Saturday, February 15, 2020

Nurse Elliot’s Diary


By Kate Norway 
(pseud. Olive Norton), ©1960

When Lucy Elliot started dating bright young architect Nigel Enderby, her father was thrilled. He was happily planning to take his daughter’s husband into his own firm. But Lucy didn’t love Nigel. She loved David Clifford, a doctor at the hospital where she was training to be a nurse. There was no sign at all, however, that David loved her. Should she marry Nigel for her father’s sake?

GRADE: B+

BEST QUOTES:
“I thought nurses spent all their spare time with their shoes off, groaning.”

REVIEW:
This book is somewhat unique in that it is actually written in the format of a diary, in the first person (which is rare enough as it is). The last book I read by Olive Norton, Paper Halo, was also written in the first person, and was fabulous to boot, scoring the top spot of Best Books at the last VNRN Awards gala. So I had high hopes for Nurse Elliot and her diary, and they mostly came off.

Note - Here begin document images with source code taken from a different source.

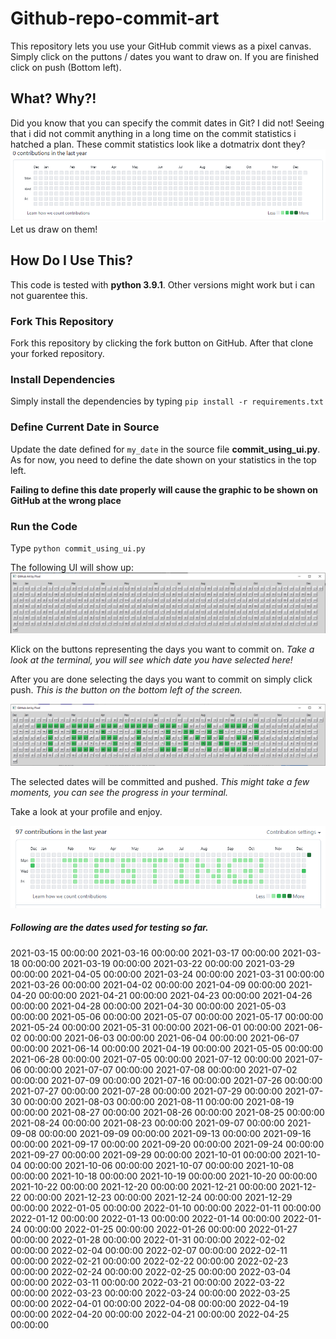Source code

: # Github-repo-commit-art
This repository lets you use your GitHub commit views as a pixel canvas. Simply click on the puttons / dates you want 
to draw on. If you are finished click on push (Bottom left).

## What? Why?!
Did you know that you can specify the commit dates in Git?
I did not!
Seeing that i did not commit anything in a long time on the commit statistics i hatched a plan.
These commit statistics look like a dotmatrix dont they?
![There is something missing here!](doc/img/empty_commit_statistics.PNG?raw=true "Empty statistics")
Let us draw on them!

## How Do I Use This?
This code is tested with **python 3.9.1**. Other versions might work but i can not guarentee this.

### Fork This Repository
Fork this repository by clicking the fork button on GitHub.
After that clone your forked repository.

### Install Dependencies
Simply install the dependencies by typing
`pip install -r requirements.txt`

### Define Current Date in Source
Update the date defined for `my_date` in the source file **commit_using_ui.py**.
As for now, you need to define the date shown on your statistics in the top left.

**Failing to define this date properly will cause the graphic to be shown on GitHub at the wrong place**

### Run the Code
Type 
`python commit_using_ui.py`

The following UI will show up:
![There is something missing here!](doc/img/Empty_ui.PNG?raw=true "Empty UI")

Klick on the buttons representing the days you want to commit on.
*Take a look at the terminal, you will see which date you have selected here!*

After you are done selecting the days you want to commit on simply click push.
*This is the button on the bottom left of the screen.*

![There is something missing here!](doc/img/Testing_ui.PNG?raw=true "Testing written in UI")

The selected dates will be committed and pushed.
*This might take a few moments, you can see the progress in your terminal.*

Take a look at your profile and enjoy.

![There is something missing here!](doc/img/Github_test.PNG?raw=true "Testing as commits on GitHub")

##### Following are the dates used for testing so far.
2021-03-15 00:00:00
2021-03-16 00:00:00
2021-03-17 00:00:00
2021-03-18 00:00:00
2021-03-19 00:00:00
2021-03-22 00:00:00
2021-03-29 00:00:00
2021-04-05 00:00:00
2021-03-24 00:00:00
2021-03-31 00:00:00
2021-03-26 00:00:00
2021-04-02 00:00:00
2021-04-09 00:00:00
2021-04-20 00:00:00
2021-04-21 00:00:00
2021-04-23 00:00:00
2021-04-26 00:00:00
2021-04-28 00:00:00
2021-04-30 00:00:00
2021-05-03 00:00:00
2021-05-06 00:00:00
2021-05-07 00:00:00
2021-05-17 00:00:00
2021-05-24 00:00:00
2021-05-31 00:00:00
2021-06-01 00:00:00
2021-06-02 00:00:00
2021-06-03 00:00:00
2021-06-04 00:00:00
2021-06-07 00:00:00
2021-06-14 00:00:00
2021-04-19 00:00:00
2021-05-05 00:00:00
2021-06-28 00:00:00
2021-07-05 00:00:00
2021-07-12 00:00:00
2021-07-06 00:00:00
2021-07-07 00:00:00
2021-07-08 00:00:00
2021-07-02 00:00:00
2021-07-09 00:00:00
2021-07-16 00:00:00
2021-07-26 00:00:00
2021-07-27 00:00:00
2021-07-28 00:00:00
2021-07-29 00:00:00
2021-07-30 00:00:00
2021-08-03 00:00:00
2021-08-11 00:00:00
2021-08-19 00:00:00
2021-08-27 00:00:00
2021-08-26 00:00:00
2021-08-25 00:00:00
2021-08-24 00:00:00
2021-08-23 00:00:00
2021-09-07 00:00:00
2021-09-08 00:00:00
2021-09-09 00:00:00
2021-09-13 00:00:00
2021-09-16 00:00:00
2021-09-17 00:00:00
2021-09-20 00:00:00
2021-09-24 00:00:00
2021-09-27 00:00:00
2021-09-29 00:00:00
2021-10-01 00:00:00
2021-10-04 00:00:00
2021-10-06 00:00:00
2021-10-07 00:00:00
2021-10-08 00:00:00
2021-10-18 00:00:00
2021-10-19 00:00:00
2021-10-20 00:00:00
2021-10-22 00:00:00
2021-12-20 00:00:00
2021-12-21 00:00:00
2021-12-22 00:00:00
2021-12-23 00:00:00
2021-12-24 00:00:00
2021-12-29 00:00:00
2022-01-05 00:00:00
2022-01-10 00:00:00
2022-01-11 00:00:00
2022-01-12 00:00:00
2022-01-13 00:00:00
2022-01-14 00:00:00
2022-01-24 00:00:00
2022-01-25 00:00:00
2022-01-26 00:00:00
2022-01-27 00:00:00
2022-01-28 00:00:00
2022-01-31 00:00:00
2022-02-02 00:00:00
2022-02-04 00:00:00
2022-02-07 00:00:00
2022-02-11 00:00:00
2022-02-21 00:00:00
2022-02-22 00:00:00
2022-02-23 00:00:00
2022-02-24 00:00:00
2022-02-25 00:00:00
2022-03-04 00:00:00
2022-03-11 00:00:00
2022-03-21 00:00:00
2022-03-22 00:00:00
2022-03-23 00:00:00
2022-03-24 00:00:00
2022-03-25 00:00:00
2022-04-01 00:00:00
2022-04-08 00:00:00
2022-04-19 00:00:00
2022-04-20 00:00:00
2022-04-21 00:00:00
2022-04-25 00:00:00
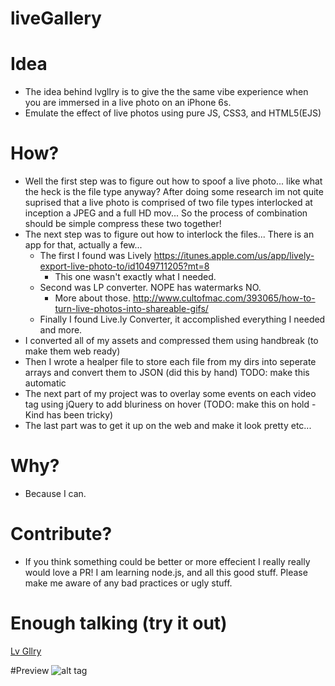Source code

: # liveGallery

# Idea
- The idea behind lvgllry is to give the the same vibe experience when you are immersed in a live photo on an iPhone 6s.
- Emulate the effect of live photos using pure JS, CSS3, and HTML5(EJS)

# How?
- Well the first step was to figure out how to spoof a live photo... like what the heck is the file type anyway? After doing some research im not quite suprised that a live photo is comprised of two file types interlocked at inception a JPEG and a full HD mov... So the process of combination should be simple compress these two together!
- The next step was to figure out how to interlock the files... There is an app for that, actually a few... 
    - The first I found was Lively https://itunes.apple.com/us/app/lively-export-live-photo-to/id1049711205?mt=8
      - This one wasn't exactly what I needed. 
    - Second was LP converter. NOPE has watermarks NO.   
      - More about those. http://www.cultofmac.com/393065/how-to-turn-live-photos-into-shareable-gifs/
    - Finally I found Live.ly Converter, it accomplished everything I needed and more.
- I converted all of my assets and compressed them using handbreak (to make them web ready)
- Then I wrote a healper file to store each file from my dirs into seperate arrays and convert them to JSON (did this by hand) TODO: make this automatic
- The next part of my project was to overlay some events on each video tag using jQuery to add bluriness on hover (TODO: make this on hold - Kind has been tricky)
- The last part was to get it up on the web and make it look pretty etc...

# Why?
- Because I can.

# Contribute?
- If you think something could be better or more effecient I really really would love a PR! I am learning node.js, and all this good stuff. Please make me aware of any bad practices or ugly stuff.

# Enough talking (try it out)

<a href="lvgllry.herokuapp.com" alt="lvGllry">Lv Gllry</a>

#Preview
![alt tag](https://github.com/RobinsonKameron/liveGallery/blob/master/gifs/lvgllry_2.gif?raw=true)
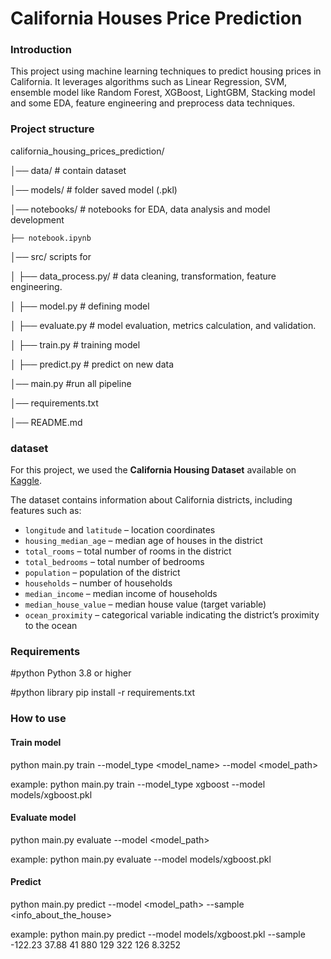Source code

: 
# California Houses Price Prediction

### Introduction
This project using machine learning techniques to predict housing prices in California. It leverages algorithms such as Linear Regression, SVM, ensemble model like Random Forest, XGBoost, LightGBM, Stacking model and some EDA, feature engineering and preprocess data techniques. 

### Project structure
california_housing_prices_prediction/

│── data/                # contain dataset

│── models/  			  # folder saved model (.pkl)

│── notebooks/ 			  # notebooks for EDA, data analysis and model development

    ├── notebook.ipynb         
    
│── src/				 scripts for

│   ├── data_process.py/ # data cleaning, transformation, feature engineering.

│   ├── model.py         # defining model

│   ├── evaluate.py     # model evaluation, metrics calculation, and validation.

│   ├── train.py        # training model

│   ├── predict.py      # predict on new data

│── main.py            #run all pipeline

│── requirements.txt     

│── README.md            

### dataset
For this project, we used the **California Housing Dataset** available on [Kaggle](https://www.kaggle.com/camnugent/california-housing-prices).  

The dataset contains information about California districts, including features such as:
- `longitude` and `latitude` – location coordinates
- `housing_median_age` – median age of houses in the district
- `total_rooms` – total number of rooms in the district
- `total_bedrooms` – total number of bedrooms
- `population` – population of the district
- `households` – number of households
- `median_income` – median income of households
- `median_house_value` – median house value (target variable)
- `ocean_proximity` – categorical variable indicating the district’s proximity to the ocean


### Requirements

#python
Python 3.8 or higher

#python library
pip install -r requirements.txt

### How to use

#### Train model
python main.py train --model_type <model_name> --model <model_path>

example:
python main.py train --model_type xgboost --model models/xgboost.pkl

#### Evaluate model
python main.py evaluate --model <model_path>

example: 
python main.py evaluate --model models/xgboost.pkl

#### Predict
python main.py predict --model <model_path> --sample <info_about_the_house>

example:
python main.py predict --model models/xgboost.pkl --sample -122.23 37.88 41 880 129 322 126 8.3252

Lucy Elliot is a nurse in training, and she has the hots for Dr. David Clifford: “I wondered why the very sight of him turned my knees to water, even when he was obviously quite uninterested in me. It was all a matter of chemical reactions, I told myself. It had nothing to do with me or my emotions at all. It was purely a mechanical thing, and there was nothing I could do about it.” Of course, she has the usual blinders on about his feelings about her, since he will pull her into the linen closet and pat her hair, or even kiss her when she’s crying because “I had to stop you,” he explains. But nonetheless, she continues to insist that “Dr. Clifford thinks I’m just an incompetent fool.” I can’t really tell you why she thinks this, but maybe something happened early in the book when they were playing golf together—much to my irritation I found that my copy of the book is missing numerous pages right about then, so I can’t tell you who won the game or if any imbroglio ensued. If anyone out there could send me copies of pages 45 to 56, I would greatly appreciate it.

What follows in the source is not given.